For many thousands of years swamp and aquatic turtles have been revered as symbols of longevity, wisdom, and good luck in Asia; they are kept in artificial ponds, but here too the religious aspect is pre-eminent.

In the Mediterranean area (and undoubtedly elsewhere as well) tortoises were regarded as live food reserves; there is considerable evidence that numerous populations that exist today are descended from introductions by ancient peoples, above all the Romans. In addition the majority of European occurrences of the European Chameleon (Chamaeleo chamaeleon) are thought to originate from the introduction by humans of specimens from North Africa or western Asia (where, despite its popular name, the species has its main distribution). But a date cannot be put on this.

Meanwhile for thousands of years it was only snakes that were kept and worshipped in temples; sometimes these were venomous species, but more frequently harmless ones. The tradition of snake charming is very ancient and probably dates back to the cobra cult in Ancient Egypt. The indigenous Egyptian Cobra (Naja haje), also known as the Asp, was a component of the crowns of the Pharaohs, where it represented both a “third eye” and a defense against enemies. There is a nice list of snake cults in Wikipedia at https://en.wikipedia.org/wiki/Serpent_(symbolism)

Sculpture of the Pharaoh Amenophis III (ca. 1360 BC) with Asp.

The Asp (Naja haje) is used by snake charmers in Egypt to the present day.

But leaving aside cults and religions, the keeping of reptiles first began at the end of the Middle Ages and the associated period of enlightenment. It was, however, and still is to the present day, invariably plagued with superstition and lack of understanding on the part of those who didn’t keep reptiles. For this reason it has always been very special people who dedicate themselves to the terrarium hobby.
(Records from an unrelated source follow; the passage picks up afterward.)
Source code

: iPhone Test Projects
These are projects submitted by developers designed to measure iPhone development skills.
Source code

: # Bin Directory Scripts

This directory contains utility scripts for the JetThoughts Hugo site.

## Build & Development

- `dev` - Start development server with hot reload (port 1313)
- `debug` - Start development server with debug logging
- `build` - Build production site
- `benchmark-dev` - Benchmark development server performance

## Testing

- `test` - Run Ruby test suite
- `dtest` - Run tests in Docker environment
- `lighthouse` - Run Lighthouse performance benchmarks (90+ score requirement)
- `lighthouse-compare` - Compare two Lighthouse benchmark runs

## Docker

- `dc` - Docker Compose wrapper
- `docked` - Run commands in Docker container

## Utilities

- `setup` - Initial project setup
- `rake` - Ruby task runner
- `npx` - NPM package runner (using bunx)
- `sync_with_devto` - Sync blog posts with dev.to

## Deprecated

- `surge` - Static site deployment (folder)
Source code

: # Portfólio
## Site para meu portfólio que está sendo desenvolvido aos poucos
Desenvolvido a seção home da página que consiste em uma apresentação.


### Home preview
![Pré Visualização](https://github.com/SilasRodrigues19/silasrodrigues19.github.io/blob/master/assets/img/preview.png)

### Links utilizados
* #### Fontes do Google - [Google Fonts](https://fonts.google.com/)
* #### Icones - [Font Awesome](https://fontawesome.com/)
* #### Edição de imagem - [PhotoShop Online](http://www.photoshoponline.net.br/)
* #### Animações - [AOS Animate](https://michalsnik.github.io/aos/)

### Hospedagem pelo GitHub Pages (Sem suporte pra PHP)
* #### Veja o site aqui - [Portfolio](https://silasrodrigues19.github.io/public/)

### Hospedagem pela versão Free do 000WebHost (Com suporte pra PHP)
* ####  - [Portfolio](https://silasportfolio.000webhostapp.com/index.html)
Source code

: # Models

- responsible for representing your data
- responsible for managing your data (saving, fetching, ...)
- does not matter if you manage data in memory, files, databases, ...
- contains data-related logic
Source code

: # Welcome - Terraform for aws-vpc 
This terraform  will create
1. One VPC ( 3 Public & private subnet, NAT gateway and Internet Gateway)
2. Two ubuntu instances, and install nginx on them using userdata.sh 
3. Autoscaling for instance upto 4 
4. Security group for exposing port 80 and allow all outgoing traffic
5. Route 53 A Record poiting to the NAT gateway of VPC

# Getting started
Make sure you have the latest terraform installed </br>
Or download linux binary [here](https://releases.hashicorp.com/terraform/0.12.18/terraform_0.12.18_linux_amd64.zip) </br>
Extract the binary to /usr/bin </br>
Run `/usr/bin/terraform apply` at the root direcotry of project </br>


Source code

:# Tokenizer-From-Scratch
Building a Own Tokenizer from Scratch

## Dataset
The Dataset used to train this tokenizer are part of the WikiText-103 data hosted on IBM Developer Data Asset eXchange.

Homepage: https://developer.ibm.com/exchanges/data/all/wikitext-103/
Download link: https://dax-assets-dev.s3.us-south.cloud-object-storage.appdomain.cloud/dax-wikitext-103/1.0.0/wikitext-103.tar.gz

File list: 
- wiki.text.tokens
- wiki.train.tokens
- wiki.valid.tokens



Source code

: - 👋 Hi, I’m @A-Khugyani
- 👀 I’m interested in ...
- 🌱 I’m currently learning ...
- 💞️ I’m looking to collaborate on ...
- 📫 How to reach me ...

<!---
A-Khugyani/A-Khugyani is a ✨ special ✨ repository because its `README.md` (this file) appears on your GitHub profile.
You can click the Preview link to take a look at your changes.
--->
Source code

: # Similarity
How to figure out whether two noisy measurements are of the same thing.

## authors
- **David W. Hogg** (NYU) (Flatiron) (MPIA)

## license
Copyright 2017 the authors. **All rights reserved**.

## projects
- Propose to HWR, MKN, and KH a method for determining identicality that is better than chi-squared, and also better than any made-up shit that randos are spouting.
As far as I know, the first real terrarium keeper (i.e. someone who keeps reptiles of their own free will without any useful purpose in mind) was in all probability Louis XIV of France, famous as the Sun King, who embodied absolutism as a form of government (“I am the state”). So he can certainly be described as a very special person … Louis XIV maintained one of the first modern menageries. A menagerie is a collection of live animals where the latter are kept solely for the edification of their keeper, without the scientific and educational requirements of a zoological garden.

Photos 1-2: European Chameleon (Cyprus) / Photos 3-6: European Chameleon / Photo 7: European Chameleon (Turkey)

The Louvre in Paris is one of the most important museums in the world for works of art. Its collections also contain a number of splendid drawings made by the Dutch artist Pieter Boel (1622 – 1674) in the menagerie of Louis XIV. In addition to the usual species that might be expected in such a collection, i.e. hoofed animals, monkeys, pachyderms, small predators, big cats, and a multitude of birds, there were also the European Chameleon and the Green Lizard (Lacerta viridis)! I find that very very noteworthy, as generally speaking the people of the 17th century didn’t regard such reptiles as “attractive”. The drawings by Boels are so true-to-life as to evidence the excellent state of health of the animals maintained in the menagerie. This would have been anything but guaranteed, as the term “hygiene” was completely foreign to the people of that period. But the animals were obviously doing well, their body posture shows that they were alert and interested in their surroundings. There was certainly no cruelty to animals involved in the maintenance of the menagerie of Louis XIV.

Photo 2 shows a female Green Lizard, all other indivduals are males.

Nevertheless the chameleon(s ?) probably didn’t live all that long there, as an adult chameleon has a natural life expectancy of only around two years. In particular overwintering is most unlikely to have been successful given the state of knowledge back then, but who knows? No information on the subject has been handed down, and it is quite conceivable that these creatures spent the cold part of the year in the orangery, where they should generally have been able to survive the winter.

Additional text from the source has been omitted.